8. TerminationWe may terminate your access to all or any part of the Services at any time, with or without cause, with or without notice, effective immediately, which may result in the forfeiture and destruction of all information associated with your Account. If you wish to terminate your Account, you may do so by following the instructions on the Site. All provisions of these Terms of Service which by their nature should survive termination shall survive, including without limitation ownership provisions, warranty disclaimers, indemnity and limitations of liability.
9, Warranty DisclaimerWe have no special relationship with or fiduciary duty to you. You acknowledge that we have no duty to take any action regarding which users gain access to the Services; what Content you access via the Services; or how you may interpret or use Content. You release us from all liability for you having acquired or not acquired Content through the Services. We make no representations concerning any Content contained in or accessed through the Services, and we will not be responsible or liable for the accuracy, copyright compliance, or legality of material or Content contained in or accessed through the Services. THE SERVICES AND CONTENT ARE PROVIDED “AS IS”, “AS AVAILABLE” AND WITHOUT WARRANTY OF ANY KIND, EXPRESS OR IMPLIED, INCLUDING, BUT NOT LIMITED TO, THE IMPLIED WARRANTIES OF TITLE, NON-INFRINGEMENT, MERCHANTABILITY AND FITNESS FOR A PARTICULAR PURPOSE, AND ANY WARRANTIES IMPLIED BY ANY COURSE OF PERFORMANCE OR USAGE OF TRADE, ALL OF WHICH ARE EXPRESSLY DISCLAIMED. WE, AND OUR AFFILIATES, DIRECTORS, EMPLOYEES, AGENTS, SUPPLIERS, PARTNERS AND CONTENT PROVIDERS DO NOT WARRANT THAT: (I) THE SERVICES WILL BE SECURE OR AVAILABLE AT ANY PARTICULAR TIME OR LOCATION; (II) ANY DEFECTS OR ERRORS WILL BE CORRECTED; (III) THE SERVICES ARE FREE OF VIRUSES OR OTHER HARMFUL COMPONENTS; OR (IV) THE RESULTS OF USING OUR PRODUCTS OR SERVICES WILL MEET YOUR REQUIREMENTS.

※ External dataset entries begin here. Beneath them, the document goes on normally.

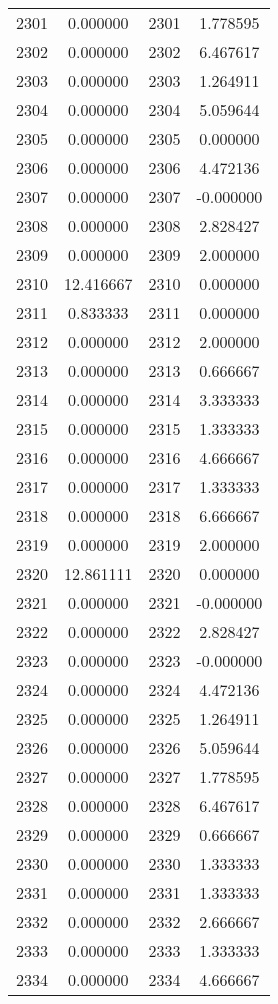 \documentclass[12pt]{article}
\begin{document}
\begin{longtable}{@{}cccc@{}}
2301 & 0.000000 & 2301 & 1.778595 \\
2302 & 0.000000 & 2302 & 6.467617 \\
2303 & 0.000000 & 2303 & 1.264911 \\
2304 & 0.000000 & 2304 & 5.059644 \\
2305 & 0.000000 & 2305 & 0.000000 \\
2306 & 0.000000 & 2306 & 4.472136 \\
2307 & 0.000000 & 2307 & -0.000000 \\
2308 & 0.000000 & 2308 & 2.828427 \\
2309 & 0.000000 & 2309 & 2.000000 \\
2310 & 12.416667 & 2310 & 0.000000 \\
2311 & 0.833333 & 2311 & 0.000000 \\
2312 & 0.000000 & 2312 & 2.000000 \\
2313 & 0.000000 & 2313 & 0.666667 \\
2314 & 0.000000 & 2314 & 3.333333 \\
2315 & 0.000000 & 2315 & 1.333333 \\
2316 & 0.000000 & 2316 & 4.666667 \\
2317 & 0.000000 & 2317 & 1.333333 \\
2318 & 0.000000 & 2318 & 6.666667 \\
2319 & 0.000000 & 2319 & 2.000000 \\
2320 & 12.861111 & 2320 & 0.000000 \\
2321 & 0.000000 & 2321 & -0.000000 \\
2322 & 0.000000 & 2322 & 2.828427 \\
2323 & 0.000000 & 2323 & -0.000000 \\
2324 & 0.000000 & 2324 & 4.472136 \\
2325 & 0.000000 & 2325 & 1.264911 \\
2326 & 0.000000 & 2326 & 5.059644 \\
2327 & 0.000000 & 2327 & 1.778595 \\
2328 & 0.000000 & 2328 & 6.467617 \\
2329 & 0.000000 & 2329 & 0.666667 \\
2330 & 0.000000 & 2330 & 1.333333 \\
2331 & 0.000000 & 2331 & 1.333333 \\
2332 & 0.000000 & 2332 & 2.666667 \\
2333 & 0.000000 & 2333 & 1.333333 \\
2334 & 0.000000 & 2334 & 4.666667 \\

\end{longtable}
\end{document}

10. IndemnificationYou shall defend, indemnify, and hold harmless us, our affiliates and each of our and their respective employees, contractors, directors, officers, suppliers and representatives from all liabilities, claims, and expenses, including reasonable attorneys’ fees, that arise from or relate to your use or misuse of, or access to, the Services, Content, or otherwise from your violation of these Terms of Service or infringement by you or any third party using your Account or identity in the Services, of any intellectual property or other right of any person or entity. We reserve the right to assume the exclusive defense and control of any matter otherwise subject to indemnification by you, in which event you will assist and cooperate with us in asserting any available defenses.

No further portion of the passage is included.